Fish-out: Mammoth Lakes
Time & Location
About The Event
We finish the three week fishing moving to the Mammoth Lakes area. Last year Dave Ackerman led the group right in to a horrible storm. So, this year he’s going to recommend that all who are NOT “RVing” it, join him in a condo. We can get one that sleeps 5 to 6 single folks for $145 to $185 per night which would be somewhere between $25 to $37 per night.
Here’s where we can fish:
- The Upper Owens River can give up some BIG fish in the fall and so can Lake Crowley.
- Lake Crowley can be float tubed, fished by private boat, or you can hire a guide.
(Some guides stop fishing Crowley in the fall, but others carry on.)
- The Mammoth Lakes can be good to great in the fall. Twin Lakes, Lake Mary, Lake Mamie and George are all fine lakes.
- World-renowned Hot Creek is just down the hill too.
- If you want to drive an hour you’ll have access to the Bridgeport area waters.
- And the headwaters of the middle fork San Joaquin river are located about 5 miles away in Red’s Meadow .
- Dave Ackerman, firstname.lastname@example.org, 714-337-3972
- Diane Berg, email@example.com, 530-205-6393
- Larry Strauss, firstname.lastname@example.org, 415-851-1978
Rainbow, Brown, Cutthroat trout .
Since there are so many waters available to us you will be using just about any still water or moving water tactic you know. Crowley is a chironomid lake. But you can take trout on streamers as well. Consider bringing floating, intermediate and sinking lines. Check some expert advice in the form of The Troutfitters web site. Click on their Fishing Report tab to get the latest on what flies are working. Troutfitters has about 20 guides on staff. But here’s the most successful technique at Lake Crowley and the Mammoth Lakes with an acknowledgement from Steve Ojai’s excellent website:
“Most of the fly fishing is done by using Chironomid-type midges (i.e. Zebra midge), with an indicator generally at 8-11 feet depth. Local Guides, Mike Peters and Harry Blackburn developed a successful midging technique that is being used widely among anglers at Crowley. They use a 2-3 midge rig using Disco, Zebra, or similar midges in sizes 14-22. These midges are spaced about 6 inches apart and are fished about 6 inches from the bottom. You can use a hemostat attached to the dropper fly to ascertain the proper depth. Adjust your indicator accordingly. Many guides like to use a larva imitation as the dropper with a bead head pupa on the top. When the hatch is fully under way, guides will switch to a bead-head pupa for the dropper and a bead head emerger on top. If only one fly is getting hit, tie on both the same. A strike indicator is set to help ascertain the proper depth control as well as indicating strikes. They apply no movement to the fly as they found that movement generally kept the trout from striking the midge. A split shot about 12" above the top fly helps to keep tension on the leader. Starting in 2004, many guides were switching from a 3X tapered leader to a straight piece of 8 foot 3X Fluorocarbon with a 12 inch 4X or 5X Fluorocarbon tippet tied to it. The thinner diameter of the leader allows the midges to sink more rapidly and the fluorocarbon creates a more invisible connection to the fly.
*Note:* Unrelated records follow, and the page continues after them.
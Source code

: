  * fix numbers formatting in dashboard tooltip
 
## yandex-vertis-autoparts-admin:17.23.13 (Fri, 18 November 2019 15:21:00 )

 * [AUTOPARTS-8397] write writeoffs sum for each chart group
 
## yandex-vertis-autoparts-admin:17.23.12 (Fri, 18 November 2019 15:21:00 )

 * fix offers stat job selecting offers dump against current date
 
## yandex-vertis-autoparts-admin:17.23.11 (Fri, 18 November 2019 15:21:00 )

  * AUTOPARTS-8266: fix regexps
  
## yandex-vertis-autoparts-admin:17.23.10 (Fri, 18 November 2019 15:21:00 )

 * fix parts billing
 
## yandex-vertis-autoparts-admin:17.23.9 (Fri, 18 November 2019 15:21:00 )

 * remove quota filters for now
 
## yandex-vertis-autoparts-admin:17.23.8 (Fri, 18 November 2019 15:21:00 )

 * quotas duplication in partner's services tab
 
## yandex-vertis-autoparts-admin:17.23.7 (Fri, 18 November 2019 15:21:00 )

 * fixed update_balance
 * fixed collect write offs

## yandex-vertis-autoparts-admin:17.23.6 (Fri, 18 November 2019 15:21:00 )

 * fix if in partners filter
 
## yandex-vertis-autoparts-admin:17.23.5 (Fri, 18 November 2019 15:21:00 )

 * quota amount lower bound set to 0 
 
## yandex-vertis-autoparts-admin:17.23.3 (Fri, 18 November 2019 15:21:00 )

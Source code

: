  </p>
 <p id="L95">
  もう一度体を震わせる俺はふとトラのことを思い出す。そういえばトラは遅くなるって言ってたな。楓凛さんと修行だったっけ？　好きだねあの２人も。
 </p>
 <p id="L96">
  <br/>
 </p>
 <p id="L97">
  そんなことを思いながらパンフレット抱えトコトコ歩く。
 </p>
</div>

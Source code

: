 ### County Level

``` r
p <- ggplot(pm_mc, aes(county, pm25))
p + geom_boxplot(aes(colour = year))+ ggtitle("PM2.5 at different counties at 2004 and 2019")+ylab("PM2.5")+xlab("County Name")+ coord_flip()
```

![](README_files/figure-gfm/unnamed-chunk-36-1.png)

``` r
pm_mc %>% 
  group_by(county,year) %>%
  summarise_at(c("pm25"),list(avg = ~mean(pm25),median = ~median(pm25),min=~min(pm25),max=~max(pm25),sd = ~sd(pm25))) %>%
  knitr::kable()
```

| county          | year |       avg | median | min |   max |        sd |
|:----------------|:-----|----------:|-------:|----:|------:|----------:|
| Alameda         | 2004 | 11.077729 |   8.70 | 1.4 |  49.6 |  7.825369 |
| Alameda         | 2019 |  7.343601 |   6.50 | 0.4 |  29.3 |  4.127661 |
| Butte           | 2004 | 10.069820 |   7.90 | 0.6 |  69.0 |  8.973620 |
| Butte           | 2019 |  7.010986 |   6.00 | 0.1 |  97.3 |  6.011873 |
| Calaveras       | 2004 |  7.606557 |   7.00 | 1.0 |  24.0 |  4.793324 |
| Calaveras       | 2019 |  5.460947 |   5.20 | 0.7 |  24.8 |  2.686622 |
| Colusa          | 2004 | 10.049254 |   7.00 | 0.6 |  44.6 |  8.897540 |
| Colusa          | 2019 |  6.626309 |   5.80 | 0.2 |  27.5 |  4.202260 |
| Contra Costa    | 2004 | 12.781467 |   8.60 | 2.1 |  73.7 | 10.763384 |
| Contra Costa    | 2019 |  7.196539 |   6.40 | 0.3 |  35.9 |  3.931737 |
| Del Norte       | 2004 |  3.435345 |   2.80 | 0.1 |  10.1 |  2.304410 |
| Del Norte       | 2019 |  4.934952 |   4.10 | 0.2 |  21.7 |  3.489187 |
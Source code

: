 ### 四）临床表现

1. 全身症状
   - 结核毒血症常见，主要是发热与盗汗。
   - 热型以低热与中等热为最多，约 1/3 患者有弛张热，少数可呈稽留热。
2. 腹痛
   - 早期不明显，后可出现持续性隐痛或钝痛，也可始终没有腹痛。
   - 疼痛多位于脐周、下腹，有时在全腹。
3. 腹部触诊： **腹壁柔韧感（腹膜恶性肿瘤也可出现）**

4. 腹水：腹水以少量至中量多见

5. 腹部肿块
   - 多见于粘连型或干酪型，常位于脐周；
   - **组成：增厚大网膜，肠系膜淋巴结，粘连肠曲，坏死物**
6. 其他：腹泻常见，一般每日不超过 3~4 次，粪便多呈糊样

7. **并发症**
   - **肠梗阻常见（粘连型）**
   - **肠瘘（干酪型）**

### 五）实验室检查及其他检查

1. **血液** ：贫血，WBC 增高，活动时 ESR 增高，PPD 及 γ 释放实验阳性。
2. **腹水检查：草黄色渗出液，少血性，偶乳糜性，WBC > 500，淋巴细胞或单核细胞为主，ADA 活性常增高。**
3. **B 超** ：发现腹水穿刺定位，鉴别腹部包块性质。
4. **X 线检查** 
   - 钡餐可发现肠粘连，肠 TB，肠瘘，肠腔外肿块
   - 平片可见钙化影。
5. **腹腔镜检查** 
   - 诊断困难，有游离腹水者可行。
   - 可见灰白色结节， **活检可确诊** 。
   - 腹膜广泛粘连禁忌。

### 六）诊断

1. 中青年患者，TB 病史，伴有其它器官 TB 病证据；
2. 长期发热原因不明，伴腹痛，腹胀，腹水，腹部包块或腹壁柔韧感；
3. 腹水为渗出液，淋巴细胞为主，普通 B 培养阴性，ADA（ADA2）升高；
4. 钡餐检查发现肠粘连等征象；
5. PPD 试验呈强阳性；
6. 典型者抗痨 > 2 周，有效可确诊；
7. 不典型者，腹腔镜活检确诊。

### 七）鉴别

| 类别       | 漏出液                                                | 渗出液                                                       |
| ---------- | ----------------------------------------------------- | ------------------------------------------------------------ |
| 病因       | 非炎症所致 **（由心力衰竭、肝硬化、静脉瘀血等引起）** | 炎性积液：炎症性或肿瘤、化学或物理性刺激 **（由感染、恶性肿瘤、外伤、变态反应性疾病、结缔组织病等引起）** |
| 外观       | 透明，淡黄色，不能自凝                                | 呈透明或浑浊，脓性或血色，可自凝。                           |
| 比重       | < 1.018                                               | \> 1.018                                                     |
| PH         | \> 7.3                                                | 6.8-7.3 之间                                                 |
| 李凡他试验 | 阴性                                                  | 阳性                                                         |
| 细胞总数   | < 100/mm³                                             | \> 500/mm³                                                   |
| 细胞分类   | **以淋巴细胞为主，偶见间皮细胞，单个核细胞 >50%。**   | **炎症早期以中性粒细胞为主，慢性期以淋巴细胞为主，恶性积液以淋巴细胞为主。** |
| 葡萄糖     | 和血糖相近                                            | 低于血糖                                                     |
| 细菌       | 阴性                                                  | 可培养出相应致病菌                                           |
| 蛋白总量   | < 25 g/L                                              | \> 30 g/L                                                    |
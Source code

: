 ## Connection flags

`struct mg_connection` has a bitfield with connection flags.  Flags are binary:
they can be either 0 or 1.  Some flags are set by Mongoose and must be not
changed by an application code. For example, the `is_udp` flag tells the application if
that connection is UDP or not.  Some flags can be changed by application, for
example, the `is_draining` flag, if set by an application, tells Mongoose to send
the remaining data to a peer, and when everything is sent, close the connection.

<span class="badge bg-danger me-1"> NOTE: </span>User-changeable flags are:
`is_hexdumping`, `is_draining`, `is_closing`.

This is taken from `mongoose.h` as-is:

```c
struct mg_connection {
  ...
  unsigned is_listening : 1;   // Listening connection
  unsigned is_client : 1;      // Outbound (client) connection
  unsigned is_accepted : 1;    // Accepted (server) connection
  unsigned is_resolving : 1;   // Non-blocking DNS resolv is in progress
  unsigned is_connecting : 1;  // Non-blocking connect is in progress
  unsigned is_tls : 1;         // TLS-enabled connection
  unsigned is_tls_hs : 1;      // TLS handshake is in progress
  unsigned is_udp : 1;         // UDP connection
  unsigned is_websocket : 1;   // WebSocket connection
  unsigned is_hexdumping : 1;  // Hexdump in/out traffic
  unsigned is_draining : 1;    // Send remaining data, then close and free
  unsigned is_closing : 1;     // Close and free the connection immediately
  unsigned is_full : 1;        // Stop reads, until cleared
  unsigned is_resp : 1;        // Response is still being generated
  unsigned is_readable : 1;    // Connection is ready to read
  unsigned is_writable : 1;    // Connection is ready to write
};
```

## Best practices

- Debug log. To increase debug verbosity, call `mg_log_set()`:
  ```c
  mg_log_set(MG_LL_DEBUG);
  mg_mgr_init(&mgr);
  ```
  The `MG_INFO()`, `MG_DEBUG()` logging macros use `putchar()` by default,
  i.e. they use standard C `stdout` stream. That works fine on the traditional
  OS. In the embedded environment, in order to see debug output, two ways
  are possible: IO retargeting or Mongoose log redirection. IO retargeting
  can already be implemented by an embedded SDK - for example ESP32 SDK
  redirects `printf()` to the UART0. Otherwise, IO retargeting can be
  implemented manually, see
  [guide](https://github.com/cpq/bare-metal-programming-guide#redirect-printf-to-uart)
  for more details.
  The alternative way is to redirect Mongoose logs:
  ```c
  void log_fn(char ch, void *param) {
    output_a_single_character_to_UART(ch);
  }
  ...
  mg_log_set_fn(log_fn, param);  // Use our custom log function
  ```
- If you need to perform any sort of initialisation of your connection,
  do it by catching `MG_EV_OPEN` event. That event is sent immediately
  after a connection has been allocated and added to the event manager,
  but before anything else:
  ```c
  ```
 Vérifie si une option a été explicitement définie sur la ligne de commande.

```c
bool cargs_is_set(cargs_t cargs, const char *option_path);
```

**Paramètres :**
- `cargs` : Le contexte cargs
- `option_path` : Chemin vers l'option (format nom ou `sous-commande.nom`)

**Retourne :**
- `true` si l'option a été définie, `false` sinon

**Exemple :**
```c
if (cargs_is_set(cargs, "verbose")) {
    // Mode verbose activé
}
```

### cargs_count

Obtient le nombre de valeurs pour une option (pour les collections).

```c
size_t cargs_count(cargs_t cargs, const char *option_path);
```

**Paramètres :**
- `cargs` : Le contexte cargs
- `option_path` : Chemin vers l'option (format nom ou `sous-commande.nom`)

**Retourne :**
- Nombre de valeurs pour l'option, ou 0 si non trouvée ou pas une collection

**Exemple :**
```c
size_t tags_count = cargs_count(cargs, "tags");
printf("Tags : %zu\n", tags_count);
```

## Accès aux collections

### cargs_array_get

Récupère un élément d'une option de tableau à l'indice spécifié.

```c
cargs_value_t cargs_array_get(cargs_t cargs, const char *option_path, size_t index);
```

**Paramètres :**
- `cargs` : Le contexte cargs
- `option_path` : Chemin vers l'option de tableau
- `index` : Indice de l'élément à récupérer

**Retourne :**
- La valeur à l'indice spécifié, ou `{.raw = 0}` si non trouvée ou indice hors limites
Bugger or leech patterns trailed by a Beaded Nymph like a Prince Nymph can be a killer combination in a trolling/stripping situation. At times, particularly during mid-summer, the trout are chasing perch fry and streamer patterns like the Hornberg and Mohair Leech work well.”
- Rods: 5 – 6 wt. Lighter if you dare.
- Lines: Bring your whole arsenal of floating, intermediate and sinking. We’ll most likely use floating lines with indicators.
- Leaders: 9 to 10 foot leaders tapering to 5X
- Tippet: 5X for the Owens and 3X to 4X for Lake Crowley. (Dave has been told you need to go lighter for the San Joaquin but he has never fished it.)
- Flies: Chironomids! Streamer patterns work well. If you look at the guide reports on the Troutfitters you’ll see that 50 patterns work well. Check the Troutfitters report just before we go down there.
- Other: A pre-trip “share the knowledge” session to discuss the details of rigging and presentation will be planned and dates announced. Stay tuned.
What participants need to know:
This is the Eastern Sierras in the fall. The weather can be anything from pleasant to challenging. So bring your cold and wet weather gear just in case. If Dave gets enough takers for a condo he’ll do a stir fry with brown rice dinner on the 18th starting at 6:00 PM. BYOB.